Where does the word "soldes" show up in the records? Copy every line that holds it.

[Working data — start]

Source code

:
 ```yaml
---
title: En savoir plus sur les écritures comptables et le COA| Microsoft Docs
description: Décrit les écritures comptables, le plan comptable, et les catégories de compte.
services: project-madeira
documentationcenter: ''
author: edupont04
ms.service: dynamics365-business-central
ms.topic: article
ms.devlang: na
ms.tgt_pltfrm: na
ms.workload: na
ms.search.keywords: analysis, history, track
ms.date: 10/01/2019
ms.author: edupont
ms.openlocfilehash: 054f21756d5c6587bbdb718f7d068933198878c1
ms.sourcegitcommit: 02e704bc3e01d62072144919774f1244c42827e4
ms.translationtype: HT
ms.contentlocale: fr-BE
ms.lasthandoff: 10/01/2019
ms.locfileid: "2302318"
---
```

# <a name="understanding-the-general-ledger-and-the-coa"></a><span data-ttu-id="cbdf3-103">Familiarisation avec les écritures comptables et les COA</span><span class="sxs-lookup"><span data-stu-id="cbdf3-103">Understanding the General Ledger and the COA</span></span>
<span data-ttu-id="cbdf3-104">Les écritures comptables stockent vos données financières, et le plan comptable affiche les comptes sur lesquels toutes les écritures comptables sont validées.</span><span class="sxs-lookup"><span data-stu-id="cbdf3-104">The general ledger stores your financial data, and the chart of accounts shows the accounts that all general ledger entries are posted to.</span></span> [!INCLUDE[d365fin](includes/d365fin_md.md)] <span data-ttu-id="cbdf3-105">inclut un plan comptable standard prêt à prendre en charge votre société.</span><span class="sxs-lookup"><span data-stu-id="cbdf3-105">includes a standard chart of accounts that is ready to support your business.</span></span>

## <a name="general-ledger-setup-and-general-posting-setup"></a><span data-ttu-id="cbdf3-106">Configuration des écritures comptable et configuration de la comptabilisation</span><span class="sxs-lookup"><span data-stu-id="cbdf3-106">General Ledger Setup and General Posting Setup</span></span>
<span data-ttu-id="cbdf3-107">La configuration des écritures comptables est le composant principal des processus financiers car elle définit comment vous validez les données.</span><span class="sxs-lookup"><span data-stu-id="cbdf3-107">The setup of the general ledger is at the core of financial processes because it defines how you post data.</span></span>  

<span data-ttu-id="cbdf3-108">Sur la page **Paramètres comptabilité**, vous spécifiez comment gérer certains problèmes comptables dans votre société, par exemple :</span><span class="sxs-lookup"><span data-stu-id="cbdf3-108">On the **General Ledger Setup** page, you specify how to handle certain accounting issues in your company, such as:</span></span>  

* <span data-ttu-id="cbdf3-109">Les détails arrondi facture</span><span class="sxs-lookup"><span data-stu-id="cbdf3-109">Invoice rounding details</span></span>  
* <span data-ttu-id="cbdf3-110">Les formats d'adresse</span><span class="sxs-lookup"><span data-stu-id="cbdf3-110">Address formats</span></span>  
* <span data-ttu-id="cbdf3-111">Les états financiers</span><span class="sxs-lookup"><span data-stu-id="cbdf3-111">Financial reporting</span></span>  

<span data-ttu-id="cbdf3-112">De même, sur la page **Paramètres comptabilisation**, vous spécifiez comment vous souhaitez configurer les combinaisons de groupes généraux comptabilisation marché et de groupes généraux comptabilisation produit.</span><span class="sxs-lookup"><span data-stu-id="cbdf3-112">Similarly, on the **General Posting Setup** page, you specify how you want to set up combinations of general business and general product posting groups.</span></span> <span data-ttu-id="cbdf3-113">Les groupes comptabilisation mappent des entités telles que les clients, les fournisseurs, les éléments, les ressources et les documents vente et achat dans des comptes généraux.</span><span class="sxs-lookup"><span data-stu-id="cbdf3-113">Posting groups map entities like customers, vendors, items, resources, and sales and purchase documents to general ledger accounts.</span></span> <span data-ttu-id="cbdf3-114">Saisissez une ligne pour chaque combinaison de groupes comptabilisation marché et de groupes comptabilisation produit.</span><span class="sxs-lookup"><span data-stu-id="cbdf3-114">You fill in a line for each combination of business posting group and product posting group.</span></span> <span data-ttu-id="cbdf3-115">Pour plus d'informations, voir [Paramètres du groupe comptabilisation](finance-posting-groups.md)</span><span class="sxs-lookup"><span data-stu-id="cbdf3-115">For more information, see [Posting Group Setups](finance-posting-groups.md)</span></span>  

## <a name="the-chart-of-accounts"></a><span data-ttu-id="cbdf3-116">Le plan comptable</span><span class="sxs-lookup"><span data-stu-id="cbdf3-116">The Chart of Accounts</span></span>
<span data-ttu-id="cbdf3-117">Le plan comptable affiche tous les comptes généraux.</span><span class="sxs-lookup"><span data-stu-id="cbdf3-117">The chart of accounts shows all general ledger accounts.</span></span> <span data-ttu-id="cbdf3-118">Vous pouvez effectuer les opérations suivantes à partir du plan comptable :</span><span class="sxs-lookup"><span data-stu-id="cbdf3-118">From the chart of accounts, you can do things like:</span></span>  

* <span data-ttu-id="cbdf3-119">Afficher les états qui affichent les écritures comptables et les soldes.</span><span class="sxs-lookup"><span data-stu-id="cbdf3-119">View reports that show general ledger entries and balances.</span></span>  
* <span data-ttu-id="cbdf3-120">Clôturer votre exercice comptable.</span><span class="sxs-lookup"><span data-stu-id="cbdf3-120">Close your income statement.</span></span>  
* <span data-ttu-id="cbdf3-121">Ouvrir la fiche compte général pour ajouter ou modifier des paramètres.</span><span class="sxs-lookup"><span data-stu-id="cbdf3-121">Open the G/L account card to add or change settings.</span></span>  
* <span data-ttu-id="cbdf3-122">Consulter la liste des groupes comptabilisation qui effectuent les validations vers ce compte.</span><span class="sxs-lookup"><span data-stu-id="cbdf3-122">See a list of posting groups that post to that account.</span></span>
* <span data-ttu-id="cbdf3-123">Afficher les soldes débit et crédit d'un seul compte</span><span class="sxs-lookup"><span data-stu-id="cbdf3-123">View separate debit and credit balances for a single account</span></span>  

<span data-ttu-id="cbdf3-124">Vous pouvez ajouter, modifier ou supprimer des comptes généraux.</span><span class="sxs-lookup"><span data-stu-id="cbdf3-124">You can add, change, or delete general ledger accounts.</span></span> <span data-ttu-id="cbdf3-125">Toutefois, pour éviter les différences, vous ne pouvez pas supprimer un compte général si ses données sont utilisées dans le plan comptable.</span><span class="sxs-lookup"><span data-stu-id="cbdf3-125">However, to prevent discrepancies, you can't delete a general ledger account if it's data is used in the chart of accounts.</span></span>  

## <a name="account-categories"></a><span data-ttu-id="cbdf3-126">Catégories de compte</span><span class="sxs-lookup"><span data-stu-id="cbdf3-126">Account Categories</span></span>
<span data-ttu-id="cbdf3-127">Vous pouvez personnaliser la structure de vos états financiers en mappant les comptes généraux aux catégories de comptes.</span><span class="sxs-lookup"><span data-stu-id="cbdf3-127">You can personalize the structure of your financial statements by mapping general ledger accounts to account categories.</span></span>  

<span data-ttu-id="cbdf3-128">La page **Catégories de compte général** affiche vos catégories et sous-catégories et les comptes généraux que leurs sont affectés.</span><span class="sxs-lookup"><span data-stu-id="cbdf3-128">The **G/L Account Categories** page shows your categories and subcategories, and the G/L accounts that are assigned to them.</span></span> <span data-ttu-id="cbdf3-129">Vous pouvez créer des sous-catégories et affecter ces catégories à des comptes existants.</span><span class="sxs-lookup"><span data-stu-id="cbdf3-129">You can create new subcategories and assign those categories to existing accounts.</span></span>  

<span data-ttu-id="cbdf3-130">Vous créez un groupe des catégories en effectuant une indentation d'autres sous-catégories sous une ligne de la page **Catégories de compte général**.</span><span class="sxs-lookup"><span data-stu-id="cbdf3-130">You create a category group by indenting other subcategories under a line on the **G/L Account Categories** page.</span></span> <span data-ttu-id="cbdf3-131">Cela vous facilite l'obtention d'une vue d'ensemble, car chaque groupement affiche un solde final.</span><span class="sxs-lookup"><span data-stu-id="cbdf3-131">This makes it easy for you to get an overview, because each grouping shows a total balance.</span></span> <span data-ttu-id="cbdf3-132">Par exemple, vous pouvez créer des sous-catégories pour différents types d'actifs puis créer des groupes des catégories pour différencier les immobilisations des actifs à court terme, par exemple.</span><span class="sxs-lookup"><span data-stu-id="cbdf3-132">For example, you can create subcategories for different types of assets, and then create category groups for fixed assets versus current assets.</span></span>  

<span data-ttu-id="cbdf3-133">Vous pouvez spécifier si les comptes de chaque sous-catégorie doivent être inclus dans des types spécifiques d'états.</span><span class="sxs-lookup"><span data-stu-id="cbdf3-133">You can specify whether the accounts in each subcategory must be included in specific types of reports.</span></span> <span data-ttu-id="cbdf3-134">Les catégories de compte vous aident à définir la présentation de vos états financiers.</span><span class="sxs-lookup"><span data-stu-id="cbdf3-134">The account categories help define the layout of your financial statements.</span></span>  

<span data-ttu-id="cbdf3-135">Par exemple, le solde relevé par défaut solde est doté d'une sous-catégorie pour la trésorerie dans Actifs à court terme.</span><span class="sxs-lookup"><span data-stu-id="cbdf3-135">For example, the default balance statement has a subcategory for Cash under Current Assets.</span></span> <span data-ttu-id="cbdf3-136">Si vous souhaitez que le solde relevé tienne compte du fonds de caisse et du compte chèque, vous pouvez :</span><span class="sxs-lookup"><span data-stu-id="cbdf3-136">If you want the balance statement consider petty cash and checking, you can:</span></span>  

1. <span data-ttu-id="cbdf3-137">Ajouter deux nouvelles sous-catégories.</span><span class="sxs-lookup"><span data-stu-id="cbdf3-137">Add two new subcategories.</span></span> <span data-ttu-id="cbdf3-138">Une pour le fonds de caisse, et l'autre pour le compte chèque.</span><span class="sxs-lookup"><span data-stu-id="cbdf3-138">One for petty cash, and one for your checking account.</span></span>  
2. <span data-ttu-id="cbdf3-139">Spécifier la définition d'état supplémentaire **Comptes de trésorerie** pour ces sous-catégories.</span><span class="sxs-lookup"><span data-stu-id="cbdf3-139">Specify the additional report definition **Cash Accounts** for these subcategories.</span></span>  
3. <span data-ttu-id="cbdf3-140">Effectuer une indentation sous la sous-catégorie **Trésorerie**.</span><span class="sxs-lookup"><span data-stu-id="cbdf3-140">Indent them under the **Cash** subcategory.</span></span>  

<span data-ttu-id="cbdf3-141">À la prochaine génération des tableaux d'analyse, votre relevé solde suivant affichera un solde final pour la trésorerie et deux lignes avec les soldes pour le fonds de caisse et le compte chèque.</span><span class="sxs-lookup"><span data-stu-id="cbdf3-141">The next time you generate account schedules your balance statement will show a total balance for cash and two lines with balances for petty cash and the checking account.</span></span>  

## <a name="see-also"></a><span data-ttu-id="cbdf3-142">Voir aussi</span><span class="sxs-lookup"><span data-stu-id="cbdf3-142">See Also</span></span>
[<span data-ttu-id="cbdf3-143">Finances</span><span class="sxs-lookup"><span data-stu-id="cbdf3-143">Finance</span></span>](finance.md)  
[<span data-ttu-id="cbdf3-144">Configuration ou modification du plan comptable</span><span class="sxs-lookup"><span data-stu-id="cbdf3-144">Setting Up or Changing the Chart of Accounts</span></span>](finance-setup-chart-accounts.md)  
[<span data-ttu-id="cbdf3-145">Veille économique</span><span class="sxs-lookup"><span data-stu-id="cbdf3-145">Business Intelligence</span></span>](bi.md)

[Working data — finish]

▶ Solution to this exercise
* <span data-ttu-id="cbdf3-119">Afficher les états qui affichent les écritures comptables et les soldes.</span><span class="sxs-lookup"><span data-stu-id="cbdf3-119">View reports that show general ledger entries and balances.</span></span>  
* <span data-ttu-id="cbdf3-123">Afficher les soldes débit et crédit d'un seul compte</span><span class="sxs-lookup"><span data-stu-id="cbdf3-123">View separate debit and credit balances for a single account</span></span>  
<span data-ttu-id="cbdf3-141">À la prochaine génération des tableaux d'analyse, votre relevé solde suivant affichera un solde final pour la trésorerie et deux lignes avec les soldes pour le fonds de caisse et le compte chèque.</span><span class="sxs-lookup"><span data-stu-id="cbdf3-141">The next time you generate account schedules your balance statement will show a total balance for cash and two lines with balances for petty cash and the checking account.</span></span>  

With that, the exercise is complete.